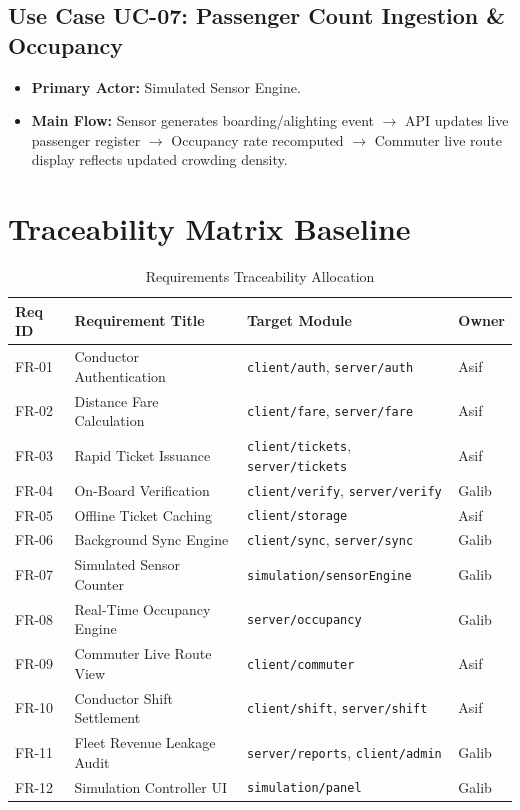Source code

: \documentclass[11pt,a4paper]{article}
\begin{document}
\subsection{Use Case UC-07: Passenger Count Ingestion \& Occupancy}
\begin{itemize}[noitemsep]
    \item \textbf{Primary Actor:} Simulated Sensor Engine.
    \item \textbf{Main Flow:} Sensor generates boarding/alighting event $\rightarrow$ API updates live passenger register $\rightarrow$ Occupancy rate recomputed $\rightarrow$ Commuter live route display reflects updated crowding density.
\end{itemize}

\section{Traceability Matrix Baseline}

\begin{table}[h]
\centering
\small
\renewcommand{\arraystretch}{1.2}
\begin{tabularx}{\textwidth}{@{}l X l l@{}}
\toprule
\textbf{Req ID} & \textbf{Requirement Title} & \textbf{Target Module} & \textbf{Owner} \\
\midrule
FR-01 & Conductor Authentication & \texttt{client/auth}, \texttt{server/auth} & Asif \\
FR-02 & Distance Fare Calculation & \texttt{client/fare}, \texttt{server/fare} & Asif \\
FR-03 & Rapid Ticket Issuance & \texttt{client/tickets}, \texttt{server/tickets} & Asif \\
FR-04 & On-Board Verification & \texttt{client/verify}, \texttt{server/verify} & Galib \\
FR-05 & Offline Ticket Caching & \texttt{client/storage} & Asif \\
FR-06 & Background Sync Engine & \texttt{client/sync}, \texttt{server/sync} & Galib \\
FR-07 & Simulated Sensor Counter & \texttt{simulation/sensorEngine} & Galib \\
FR-08 & Real-Time Occupancy Engine & \texttt{server/occupancy} & Galib \\
FR-09 & Commuter Live Route View & \texttt{client/commuter} & Asif \\
FR-10 & Conductor Shift Settlement & \texttt{client/shift}, \texttt{server/shift} & Asif \\
FR-11 & Fleet Revenue Leakage Audit & \texttt{server/reports}, \texttt{client/admin} & Galib \\
FR-12 & Simulation Controller UI & \texttt{simulation/panel} & Galib \\
\bottomrule
\end{tabularx}
\caption{Requirements Traceability Allocation}
\end{table}
\end{document}
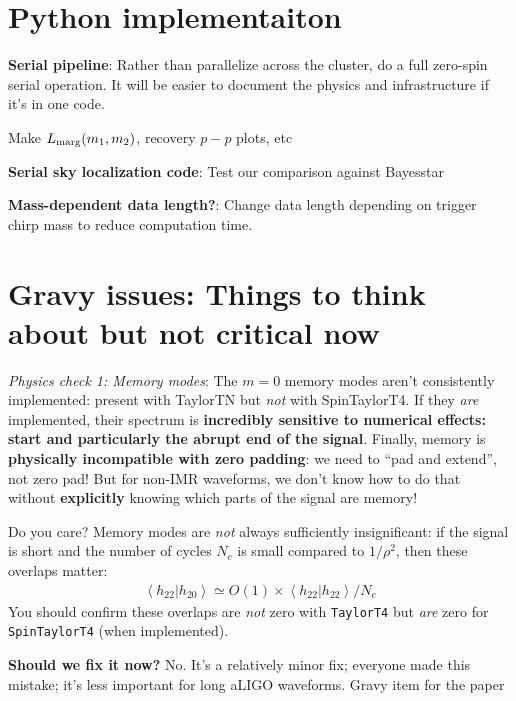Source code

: \documentclass[twocolumn,prd,nofootinbib]{revtex4}
\newcommand\editremark[1]{{\color{red} #1}}
\newcommand\qmstateproduct[2]{\left\langle#1|#2\right\rangle}
\begin{document}
\section{Python implementaiton}

\noindent \textbf{Serial pipeline}: Rather than parallelize across the cluster, do a full zero-spin serial operation.
It will be easier to document the physics and infrastructure if it's in one code.

Make $L_{\rm marg}(m_1,m_2)$, recovery $p-p$ plots, etc

\noindent \textbf{Serial sky localization code}: Test our comparison against Bayesstar

\noindent \textbf{Mass-dependent data length?}: Change data length depending on trigger chirp mass to reduce computation time.



\appendix
\section{Gravy issues: Things to think about but not critical now}

\emph{Physics check 1: Memory modes}: The $m=0$ memory modes \cite{2009PhRvD..80b4002F,2009ApJ...696L.159F,2010CQGra..27h4036F,2011PhRvD..84l4013F} aren't consistently implemented: present with
  TaylorTN but \emph{not} with SpinTaylorT4.   If they \emph{are}
  implemented, their spectrum is \textbf{incredibly sensitive to numerical effects: start and particularly the abrupt
    end of the signal}.  Finally, memory is \textbf{physically incompatible with zero padding}: we need to ``pad and
  extend'', not zero pad!    But for non-IMR waveforms, we don't know how to do that without \textbf{explicitly} knowing
  which parts of the signal are memory!

Do you care?  Memory modes are \emph{not} always sufficiently insignificant: if the signal is short and the number of cycles
$N_{c}$ is small compared to $1/\rho^2$, then these overlaps matter:
\begin{eqnarray}
\qmstateproduct{h_{22}}{h_{20}} \simeq O(1) \times \qmstateproduct{h_{22}}{h_{22}}/N_c 
\end{eqnarray}
You should confirm these overlaps are \emph{not} zero with \texttt{TaylorT4} but \emph{are} zero for
\texttt{SpinTaylorT4} (when implemented).

\textbf{Should we fix it now?} No.  It's a relatively minor fix; everyone made this mistake; it's less important for
long aLIGO waveforms. \editremark{Gravy item for the paper}
\end{document}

Work to be completed: Print every line of the listing exactly, please, and leave the images out.

Exercise answer:
Source code

: \documentclass[11pt,a4paper]{article}
\begin{document}
\subsection{Use Case UC-07: Passenger Count Ingestion \& Occupancy}
\begin{itemize}[noitemsep]
    \item \textbf{Primary Actor:} Simulated Sensor Engine.
    \item \textbf{Main Flow:} Sensor generates boarding/alighting event $\rightarrow$ API updates live passenger register $\rightarrow$ Occupancy rate recomputed $\rightarrow$ Commuter live route display reflects updated crowding density.
\end{itemize}

\section{Traceability Matrix Baseline}

\begin{table}[h]
\centering
\small
\renewcommand{\arraystretch}{1.2}
\begin{tabularx}{\textwidth}{@{}l X l l@{}}
\toprule
\textbf{Req ID} & \textbf{Requirement Title} & \textbf{Target Module} & \textbf{Owner} \\
\midrule
FR-01 & Conductor Authentication & \texttt{client/auth}, \texttt{server/auth} & Asif \\
FR-02 & Distance Fare Calculation & \texttt{client/fare}, \texttt{server/fare} & Asif \\
FR-03 & Rapid Ticket Issuance & \texttt{client/tickets}, \texttt{server/tickets} & Asif \\
FR-04 & On-Board Verification & \texttt{client/verify}, \texttt{server/verify} & Galib \\
FR-05 & Offline Ticket Caching & \texttt{client/storage} & Asif \\
FR-06 & Background Sync Engine & \texttt{client/sync}, \texttt{server/sync} & Galib \\
FR-07 & Simulated Sensor Counter & \texttt{simulation/sensorEngine} & Galib \\
FR-08 & Real-Time Occupancy Engine & \texttt{server/occupancy} & Galib \\
FR-09 & Commuter Live Route View & \texttt{client/commuter} & Asif \\
FR-10 & Conductor Shift Settlement & \texttt{client/shift}, \texttt{server/shift} & Asif \\
FR-11 & Fleet Revenue Leakage Audit & \texttt{server/reports}, \texttt{client/admin} & Galib \\
FR-12 & Simulation Controller UI & \texttt{simulation/panel} & Galib \\
\bottomrule
\end{tabularx}
\caption{Requirements Traceability Allocation}
\end{table}
\end{document}
Source code

: \documentclass[twocolumn,prd,nofootinbib]{revtex4}
\newcommand\editremark[1]{{\color{red} #1}}
\newcommand\qmstateproduct[2]{\left\langle#1|#2\right\rangle}
\begin{document}
\section{Python implementaiton}

\noindent \textbf{Serial pipeline}: Rather than parallelize across the cluster, do a full zero-spin serial operation.
It will be easier to document the physics and infrastructure if it's in one code.

Make $L_{\rm marg}(m_1,m_2)$, recovery $p-p$ plots, etc

\noindent \textbf{Serial sky localization code}: Test our comparison against Bayesstar

\noindent \textbf{Mass-dependent data length?}: Change data length depending on trigger chirp mass to reduce computation time.



\appendix
\section{Gravy issues: Things to think about but not critical now}

\emph{Physics check 1: Memory modes}: The $m=0$ memory modes \cite{2009PhRvD..80b4002F,2009ApJ...696L.159F,2010CQGra..27h4036F,2011PhRvD..84l4013F} aren't consistently implemented: present with
  TaylorTN but \emph{not} with SpinTaylorT4.   If they \emph{are}
  implemented, their spectrum is \textbf{incredibly sensitive to numerical effects: start and particularly the abrupt
    end of the signal}.  Finally, memory is \textbf{physically incompatible with zero padding}: we need to ``pad and
  extend'', not zero pad!    But for non-IMR waveforms, we don't know how to do that without \textbf{explicitly} knowing
  which parts of the signal are memory!

Do you care?  Memory modes are \emph{not} always sufficiently insignificant: if the signal is short and the number of cycles
$N_{c}$ is small compared to $1/\rho^2$, then these overlaps matter:
\begin{eqnarray}
\qmstateproduct{h_{22}}{h_{20}} \simeq O(1) \times \qmstateproduct{h_{22}}{h_{22}}/N_c 
\end{eqnarray}
You should confirm these overlaps are \emph{not} zero with \texttt{TaylorT4} but \emph{are} zero for
\texttt{SpinTaylorT4} (when implemented).

\textbf{Should we fix it now?} No.  It's a relatively minor fix; everyone made this mistake; it's less important for
long aLIGO waveforms. \editremark{Gravy item for the paper}
\end{document}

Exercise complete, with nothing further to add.